Children's Art: Process vs. Product


The paper plates say it all - A universe apart!
 
Each of these 'plate' projects was created by a four year old at school. Which is Art? Which is craft? What difference does it make? Which opportunity (art vs. craft, process vs. product) do you offer the children that you serve? Each equally? One more than the other? Do you have a solid rationale for which experience you use and when and WHY?
 
 
Process
It's all about the engagement, the exploration, the experiment. The moment at hand. The immediate feedback. Process, by its very definition is an 'open-ended' experience. It's literally go with the flow + see what happens. It's quite possibly messy. Even TOTALLY messy! It's very often exciting. It's inherantly personal: process.


Product
It's all about the parents, the grandparents, the refrigerator. It's pretty typically cute and gets the response, "Oh you made a ______." There's a preconcieved idea. There's a pattern. We need to march along and get the steps in order. Teacher has counted out the parts. Teacher has pre-cut the tricky bits. First this. Then that. This goes here. That goes there. Add some of these. Teacher adds a magnet. Voila. It's usually pretty difficult to tell yours from your friends. Sometimes impossible in fact.





Every one of these students has had access to the same colors of construction paper and yet every one of their finished pieces is totally unique. Individual. Personal. Some artists proceeded to tear their torn pieces into HUGE clumps, others are teeny-tiny miniscule, but all of the artists are indeed engaged in the process. These children know which is their work. You might even have a good guess at which one your child created..... even without looking at the handwriting on the attached reports.

 
 
 
What do you think about these 16 penguins? They were born on the same day, of the same parents on the same ice burg, and have eaten the same thing every day of their cloned existence? In my mind, its like a science experiment gone wrong.

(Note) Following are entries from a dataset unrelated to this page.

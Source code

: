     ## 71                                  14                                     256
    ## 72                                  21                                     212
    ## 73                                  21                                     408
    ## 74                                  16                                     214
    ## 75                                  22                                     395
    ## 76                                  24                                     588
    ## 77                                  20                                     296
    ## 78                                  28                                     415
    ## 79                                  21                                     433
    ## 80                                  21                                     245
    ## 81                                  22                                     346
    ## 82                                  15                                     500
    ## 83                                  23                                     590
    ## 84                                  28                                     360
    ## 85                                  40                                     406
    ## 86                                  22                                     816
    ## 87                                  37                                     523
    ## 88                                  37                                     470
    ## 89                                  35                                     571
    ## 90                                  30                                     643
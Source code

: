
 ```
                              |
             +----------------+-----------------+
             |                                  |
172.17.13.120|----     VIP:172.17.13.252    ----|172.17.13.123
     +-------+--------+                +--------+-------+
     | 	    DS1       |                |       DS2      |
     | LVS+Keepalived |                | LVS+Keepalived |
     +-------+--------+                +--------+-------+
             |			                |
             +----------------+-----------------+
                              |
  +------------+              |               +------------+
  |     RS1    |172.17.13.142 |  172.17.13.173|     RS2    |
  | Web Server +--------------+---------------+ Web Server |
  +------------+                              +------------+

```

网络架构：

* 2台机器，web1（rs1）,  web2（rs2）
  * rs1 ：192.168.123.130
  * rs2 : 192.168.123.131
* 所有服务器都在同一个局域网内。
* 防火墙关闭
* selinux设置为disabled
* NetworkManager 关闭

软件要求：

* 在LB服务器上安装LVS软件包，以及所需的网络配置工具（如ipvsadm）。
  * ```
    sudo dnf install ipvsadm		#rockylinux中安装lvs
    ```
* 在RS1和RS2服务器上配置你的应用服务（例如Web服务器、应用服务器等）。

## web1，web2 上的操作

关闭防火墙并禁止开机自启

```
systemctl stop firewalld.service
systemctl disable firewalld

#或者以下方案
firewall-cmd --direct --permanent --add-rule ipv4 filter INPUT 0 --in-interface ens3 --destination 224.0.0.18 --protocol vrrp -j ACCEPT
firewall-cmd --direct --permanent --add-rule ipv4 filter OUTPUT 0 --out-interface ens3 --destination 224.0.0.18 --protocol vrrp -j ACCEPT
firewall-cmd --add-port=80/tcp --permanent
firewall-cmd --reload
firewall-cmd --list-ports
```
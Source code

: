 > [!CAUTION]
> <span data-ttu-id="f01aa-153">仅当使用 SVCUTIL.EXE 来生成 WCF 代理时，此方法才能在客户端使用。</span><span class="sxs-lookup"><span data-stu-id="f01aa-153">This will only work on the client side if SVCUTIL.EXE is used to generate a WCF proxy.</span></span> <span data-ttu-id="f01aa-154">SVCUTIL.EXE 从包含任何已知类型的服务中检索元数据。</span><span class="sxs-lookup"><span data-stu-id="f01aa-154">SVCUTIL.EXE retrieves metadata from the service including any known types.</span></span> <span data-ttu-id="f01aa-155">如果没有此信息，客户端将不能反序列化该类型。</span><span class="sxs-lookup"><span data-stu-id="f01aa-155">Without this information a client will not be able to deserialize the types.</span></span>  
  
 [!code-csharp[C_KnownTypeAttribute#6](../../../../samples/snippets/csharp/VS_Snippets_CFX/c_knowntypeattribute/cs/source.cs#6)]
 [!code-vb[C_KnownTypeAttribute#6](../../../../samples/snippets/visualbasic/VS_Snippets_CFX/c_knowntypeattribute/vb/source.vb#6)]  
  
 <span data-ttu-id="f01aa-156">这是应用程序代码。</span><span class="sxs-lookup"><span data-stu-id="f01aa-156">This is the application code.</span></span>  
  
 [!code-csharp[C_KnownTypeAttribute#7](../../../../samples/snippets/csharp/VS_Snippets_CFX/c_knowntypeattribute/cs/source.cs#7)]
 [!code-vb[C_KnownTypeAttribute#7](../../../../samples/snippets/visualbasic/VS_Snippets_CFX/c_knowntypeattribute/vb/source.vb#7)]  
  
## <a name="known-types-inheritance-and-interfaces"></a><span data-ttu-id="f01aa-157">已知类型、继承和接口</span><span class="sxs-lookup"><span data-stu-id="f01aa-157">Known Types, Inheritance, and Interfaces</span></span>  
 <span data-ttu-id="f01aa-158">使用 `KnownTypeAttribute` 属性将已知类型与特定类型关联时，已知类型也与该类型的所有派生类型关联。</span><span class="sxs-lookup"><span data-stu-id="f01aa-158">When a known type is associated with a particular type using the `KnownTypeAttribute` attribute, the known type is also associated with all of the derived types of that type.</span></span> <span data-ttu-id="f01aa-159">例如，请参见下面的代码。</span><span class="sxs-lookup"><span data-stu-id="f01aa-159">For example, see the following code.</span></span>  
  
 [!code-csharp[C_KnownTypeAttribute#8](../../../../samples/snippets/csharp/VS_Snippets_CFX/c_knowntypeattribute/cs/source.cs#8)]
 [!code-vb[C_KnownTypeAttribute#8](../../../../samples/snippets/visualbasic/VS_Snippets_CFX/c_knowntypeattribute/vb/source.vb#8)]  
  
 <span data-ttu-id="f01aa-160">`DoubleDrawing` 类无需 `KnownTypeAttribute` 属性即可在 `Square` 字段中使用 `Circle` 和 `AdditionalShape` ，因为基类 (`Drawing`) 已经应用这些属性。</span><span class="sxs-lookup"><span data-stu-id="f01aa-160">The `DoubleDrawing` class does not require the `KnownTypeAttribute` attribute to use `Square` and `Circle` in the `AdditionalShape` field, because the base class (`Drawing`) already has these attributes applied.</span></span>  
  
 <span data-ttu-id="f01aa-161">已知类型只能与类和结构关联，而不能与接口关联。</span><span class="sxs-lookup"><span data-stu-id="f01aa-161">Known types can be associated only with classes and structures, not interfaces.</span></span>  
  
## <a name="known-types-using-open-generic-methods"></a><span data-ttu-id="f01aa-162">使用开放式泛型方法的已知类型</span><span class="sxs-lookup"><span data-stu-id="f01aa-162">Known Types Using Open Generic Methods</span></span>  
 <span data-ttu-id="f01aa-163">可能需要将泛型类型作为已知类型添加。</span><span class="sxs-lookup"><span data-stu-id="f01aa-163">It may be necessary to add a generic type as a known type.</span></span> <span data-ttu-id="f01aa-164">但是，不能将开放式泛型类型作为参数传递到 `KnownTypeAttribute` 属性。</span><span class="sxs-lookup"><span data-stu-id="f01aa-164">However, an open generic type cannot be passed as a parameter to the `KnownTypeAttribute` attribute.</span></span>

If you were the parent volunteer for the afternoon, would you be able to guess which antarctic creature your child had created? 

 This teacher has been very busy. Those children had the opportunity to learn about gluing. Don't get me wrong, there is something to be learned from gluing. There is no room for individuality and self-expression. Allow children the opportunity to use their innate child-like capabilities of original and novel thought-processing just as long as possible. The world will be banging down the door soon enough with demands of product + productivity. Let's let the kids be immersed in their childhood for as long as possible. Let's give them every possible opportunity to explore, create, sparkle with individuality and show us what THEY've got -- show us what's inside -- show us their process.